What to work on - For this exercise, repeat each entry exactly as written.

Data under study -

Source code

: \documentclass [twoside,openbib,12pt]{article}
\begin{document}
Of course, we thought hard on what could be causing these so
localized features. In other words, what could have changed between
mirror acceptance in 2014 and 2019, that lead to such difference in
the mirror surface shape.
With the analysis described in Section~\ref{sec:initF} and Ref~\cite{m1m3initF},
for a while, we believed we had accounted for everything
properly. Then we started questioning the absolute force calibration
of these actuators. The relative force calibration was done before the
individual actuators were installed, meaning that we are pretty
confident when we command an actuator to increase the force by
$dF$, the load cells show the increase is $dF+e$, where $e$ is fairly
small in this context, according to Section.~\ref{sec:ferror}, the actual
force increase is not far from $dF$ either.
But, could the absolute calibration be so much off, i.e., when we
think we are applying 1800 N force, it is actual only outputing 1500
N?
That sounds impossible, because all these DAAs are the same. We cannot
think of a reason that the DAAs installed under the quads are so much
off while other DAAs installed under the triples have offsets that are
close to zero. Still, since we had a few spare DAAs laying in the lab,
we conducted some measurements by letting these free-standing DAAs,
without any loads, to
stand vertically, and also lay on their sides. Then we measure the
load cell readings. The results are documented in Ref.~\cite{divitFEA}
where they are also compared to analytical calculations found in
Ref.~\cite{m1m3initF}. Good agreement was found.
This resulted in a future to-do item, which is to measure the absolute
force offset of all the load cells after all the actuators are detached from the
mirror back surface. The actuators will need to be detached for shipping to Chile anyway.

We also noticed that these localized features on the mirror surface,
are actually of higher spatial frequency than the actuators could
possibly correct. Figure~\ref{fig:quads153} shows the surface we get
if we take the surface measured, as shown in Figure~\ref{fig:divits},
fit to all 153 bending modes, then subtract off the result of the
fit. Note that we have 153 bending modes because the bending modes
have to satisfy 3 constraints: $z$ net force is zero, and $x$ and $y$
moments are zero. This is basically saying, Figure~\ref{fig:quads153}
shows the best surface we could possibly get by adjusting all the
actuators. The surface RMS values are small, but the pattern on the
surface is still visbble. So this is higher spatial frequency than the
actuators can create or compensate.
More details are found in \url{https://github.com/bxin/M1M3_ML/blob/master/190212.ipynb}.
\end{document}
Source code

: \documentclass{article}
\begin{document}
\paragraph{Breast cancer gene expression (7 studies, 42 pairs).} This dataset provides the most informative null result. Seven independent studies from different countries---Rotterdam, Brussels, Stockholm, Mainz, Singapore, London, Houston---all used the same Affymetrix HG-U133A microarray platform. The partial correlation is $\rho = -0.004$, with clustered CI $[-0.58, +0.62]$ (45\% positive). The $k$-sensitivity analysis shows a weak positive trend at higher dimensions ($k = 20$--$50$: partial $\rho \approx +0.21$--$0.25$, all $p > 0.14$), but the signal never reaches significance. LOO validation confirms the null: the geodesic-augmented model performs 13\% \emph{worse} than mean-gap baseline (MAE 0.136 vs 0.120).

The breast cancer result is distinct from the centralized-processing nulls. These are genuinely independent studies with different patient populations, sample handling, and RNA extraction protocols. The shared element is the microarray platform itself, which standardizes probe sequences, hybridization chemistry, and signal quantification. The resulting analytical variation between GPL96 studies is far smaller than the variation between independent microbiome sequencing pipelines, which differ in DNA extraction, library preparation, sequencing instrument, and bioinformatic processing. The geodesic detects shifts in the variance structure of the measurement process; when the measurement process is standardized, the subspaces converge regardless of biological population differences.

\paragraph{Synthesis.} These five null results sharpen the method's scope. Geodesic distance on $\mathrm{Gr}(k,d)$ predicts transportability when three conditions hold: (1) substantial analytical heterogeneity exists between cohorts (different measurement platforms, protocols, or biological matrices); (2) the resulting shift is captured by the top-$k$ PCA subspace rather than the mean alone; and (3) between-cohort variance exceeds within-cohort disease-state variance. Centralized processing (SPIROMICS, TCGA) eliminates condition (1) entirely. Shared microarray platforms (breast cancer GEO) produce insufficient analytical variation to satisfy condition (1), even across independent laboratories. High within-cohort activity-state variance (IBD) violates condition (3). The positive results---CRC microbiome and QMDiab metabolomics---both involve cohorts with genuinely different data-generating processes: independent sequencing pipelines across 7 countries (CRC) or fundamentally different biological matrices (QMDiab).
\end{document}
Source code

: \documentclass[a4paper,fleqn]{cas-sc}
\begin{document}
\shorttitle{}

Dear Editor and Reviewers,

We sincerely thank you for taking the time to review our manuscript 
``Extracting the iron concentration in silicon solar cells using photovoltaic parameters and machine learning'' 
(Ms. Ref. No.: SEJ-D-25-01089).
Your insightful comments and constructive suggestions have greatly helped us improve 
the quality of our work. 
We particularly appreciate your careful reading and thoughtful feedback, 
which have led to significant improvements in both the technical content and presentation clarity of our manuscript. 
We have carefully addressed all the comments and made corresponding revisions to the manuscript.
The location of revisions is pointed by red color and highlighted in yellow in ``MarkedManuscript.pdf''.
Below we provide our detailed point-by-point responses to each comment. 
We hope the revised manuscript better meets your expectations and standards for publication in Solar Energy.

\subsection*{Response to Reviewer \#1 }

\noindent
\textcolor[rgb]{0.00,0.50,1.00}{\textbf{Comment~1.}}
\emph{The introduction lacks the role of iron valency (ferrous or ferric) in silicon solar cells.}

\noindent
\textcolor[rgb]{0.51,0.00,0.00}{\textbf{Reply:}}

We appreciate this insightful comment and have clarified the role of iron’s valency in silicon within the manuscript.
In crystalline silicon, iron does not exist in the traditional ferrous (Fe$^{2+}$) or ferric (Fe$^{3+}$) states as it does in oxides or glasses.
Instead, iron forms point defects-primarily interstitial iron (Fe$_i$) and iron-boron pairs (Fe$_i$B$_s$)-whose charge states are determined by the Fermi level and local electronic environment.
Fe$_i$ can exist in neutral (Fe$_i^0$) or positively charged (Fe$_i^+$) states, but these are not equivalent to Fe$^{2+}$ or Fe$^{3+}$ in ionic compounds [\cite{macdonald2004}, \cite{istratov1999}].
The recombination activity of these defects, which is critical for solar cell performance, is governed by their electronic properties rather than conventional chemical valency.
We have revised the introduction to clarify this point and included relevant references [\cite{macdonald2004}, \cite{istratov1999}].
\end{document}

Answer to this exercise -
Source code

: \documentclass [twoside,openbib,12pt]{article}
\begin{document}
Of course, we thought hard on what could be causing these so
localized features. In other words, what could have changed between
mirror acceptance in 2014 and 2019, that lead to such difference in
the mirror surface shape.
With the analysis described in Section~\ref{sec:initF} and Ref~\cite{m1m3initF},
for a while, we believed we had accounted for everything
properly. Then we started questioning the absolute force calibration
of these actuators. The relative force calibration was done before the
individual actuators were installed, meaning that we are pretty
confident when we command an actuator to increase the force by
$dF$, the load cells show the increase is $dF+e$, where $e$ is fairly
small in this context, according to Section.~\ref{sec:ferror}, the actual
force increase is not far from $dF$ either.
But, could the absolute calibration be so much off, i.e., when we
think we are applying 1800 N force, it is actual only outputing 1500
N?
That sounds impossible, because all these DAAs are the same. We cannot
think of a reason that the DAAs installed under the quads are so much
off while other DAAs installed under the triples have offsets that are
close to zero. Still, since we had a few spare DAAs laying in the lab,
we conducted some measurements by letting these free-standing DAAs,
without any loads, to
stand vertically, and also lay on their sides. Then we measure the
load cell readings. The results are documented in Ref.~\cite{divitFEA}
where they are also compared to analytical calculations found in
Ref.~\cite{m1m3initF}. Good agreement was found.
This resulted in a future to-do item, which is to measure the absolute
force offset of all the load cells after all the actuators are detached from the
mirror back surface. The actuators will need to be detached for shipping to Chile anyway.

We also noticed that these localized features on the mirror surface,
are actually of higher spatial frequency than the actuators could
possibly correct. Figure~\ref{fig:quads153} shows the surface we get
if we take the surface measured, as shown in Figure~\ref{fig:divits},
fit to all 153 bending modes, then subtract off the result of the
fit. Note that we have 153 bending modes because the bending modes
have to satisfy 3 constraints: $z$ net force is zero, and $x$ and $y$
moments are zero. This is basically saying, Figure~\ref{fig:quads153}
shows the best surface we could possibly get by adjusting all the
actuators. The surface RMS values are small, but the pattern on the
surface is still visbble. So this is higher spatial frequency than the
actuators can create or compensate.
More details are found in \url{https://github.com/bxin/M1M3_ML/blob/master/190212.ipynb}.
\end{document}
Source code

: \documentclass{article}
\begin{document}
\paragraph{Breast cancer gene expression (7 studies, 42 pairs).} This dataset provides the most informative null result. Seven independent studies from different countries---Rotterdam, Brussels, Stockholm, Mainz, Singapore, London, Houston---all used the same Affymetrix HG-U133A microarray platform. The partial correlation is $\rho = -0.004$, with clustered CI $[-0.58, +0.62]$ (45\% positive). The $k$-sensitivity analysis shows a weak positive trend at higher dimensions ($k = 20$--$50$: partial $\rho \approx +0.21$--$0.25$, all $p > 0.14$), but the signal never reaches significance. LOO validation confirms the null: the geodesic-augmented model performs 13\% \emph{worse} than mean-gap baseline (MAE 0.136 vs 0.120).

The breast cancer result is distinct from the centralized-processing nulls. These are genuinely independent studies with different patient populations, sample handling, and RNA extraction protocols. The shared element is the microarray platform itself, which standardizes probe sequences, hybridization chemistry, and signal quantification. The resulting analytical variation between GPL96 studies is far smaller than the variation between independent microbiome sequencing pipelines, which differ in DNA extraction, library preparation, sequencing instrument, and bioinformatic processing. The geodesic detects shifts in the variance structure of the measurement process; when the measurement process is standardized, the subspaces converge regardless of biological population differences.

\paragraph{Synthesis.} These five null results sharpen the method's scope. Geodesic distance on $\mathrm{Gr}(k,d)$ predicts transportability when three conditions hold: (1) substantial analytical heterogeneity exists between cohorts (different measurement platforms, protocols, or biological matrices); (2) the resulting shift is captured by the top-$k$ PCA subspace rather than the mean alone; and (3) between-cohort variance exceeds within-cohort disease-state variance. Centralized processing (SPIROMICS, TCGA) eliminates condition (1) entirely. Shared microarray platforms (breast cancer GEO) produce insufficient analytical variation to satisfy condition (1), even across independent laboratories. High within-cohort activity-state variance (IBD) violates condition (3). The positive results---CRC microbiome and QMDiab metabolomics---both involve cohorts with genuinely different data-generating processes: independent sequencing pipelines across 7 countries (CRC) or fundamentally different biological matrices (QMDiab).
\end{document}
Source code

: \documentclass[a4paper,fleqn]{cas-sc}
\begin{document}
\shorttitle{}

Dear Editor and Reviewers,

We sincerely thank you for taking the time to review our manuscript 
``Extracting the iron concentration in silicon solar cells using photovoltaic parameters and machine learning'' 
(Ms. Ref. No.: SEJ-D-25-01089).
Your insightful comments and constructive suggestions have greatly helped us improve 
the quality of our work. 
We particularly appreciate your careful reading and thoughtful feedback, 
which have led to significant improvements in both the technical content and presentation clarity of our manuscript. 
We have carefully addressed all the comments and made corresponding revisions to the manuscript.
The location of revisions is pointed by red color and highlighted in yellow in ``MarkedManuscript.pdf''.
Below we provide our detailed point-by-point responses to each comment. 
We hope the revised manuscript better meets your expectations and standards for publication in Solar Energy.

\subsection*{Response to Reviewer \#1 }

\noindent
\textcolor[rgb]{0.00,0.50,1.00}{\textbf{Comment~1.}}
\emph{The introduction lacks the role of iron valency (ferrous or ferric) in silicon solar cells.}

\noindent
\textcolor[rgb]{0.51,0.00,0.00}{\textbf{Reply:}}

We appreciate this insightful comment and have clarified the role of iron’s valency in silicon within the manuscript.
In crystalline silicon, iron does not exist in the traditional ferrous (Fe$^{2+}$) or ferric (Fe$^{3+}$) states as it does in oxides or glasses.
Instead, iron forms point defects-primarily interstitial iron (Fe$_i$) and iron-boron pairs (Fe$_i$B$_s$)-whose charge states are determined by the Fermi level and local electronic environment.
Fe$_i$ can exist in neutral (Fe$_i^0$) or positively charged (Fe$_i^+$) states, but these are not equivalent to Fe$^{2+}$ or Fe$^{3+}$ in ionic compounds [\cite{macdonald2004}, \cite{istratov1999}].
The recombination activity of these defects, which is critical for solar cell performance, is governed by their electronic properties rather than conventional chemical valency.
We have revised the introduction to clarify this point and included relevant references [\cite{macdonald2004}, \cite{istratov1999}].
\end{document}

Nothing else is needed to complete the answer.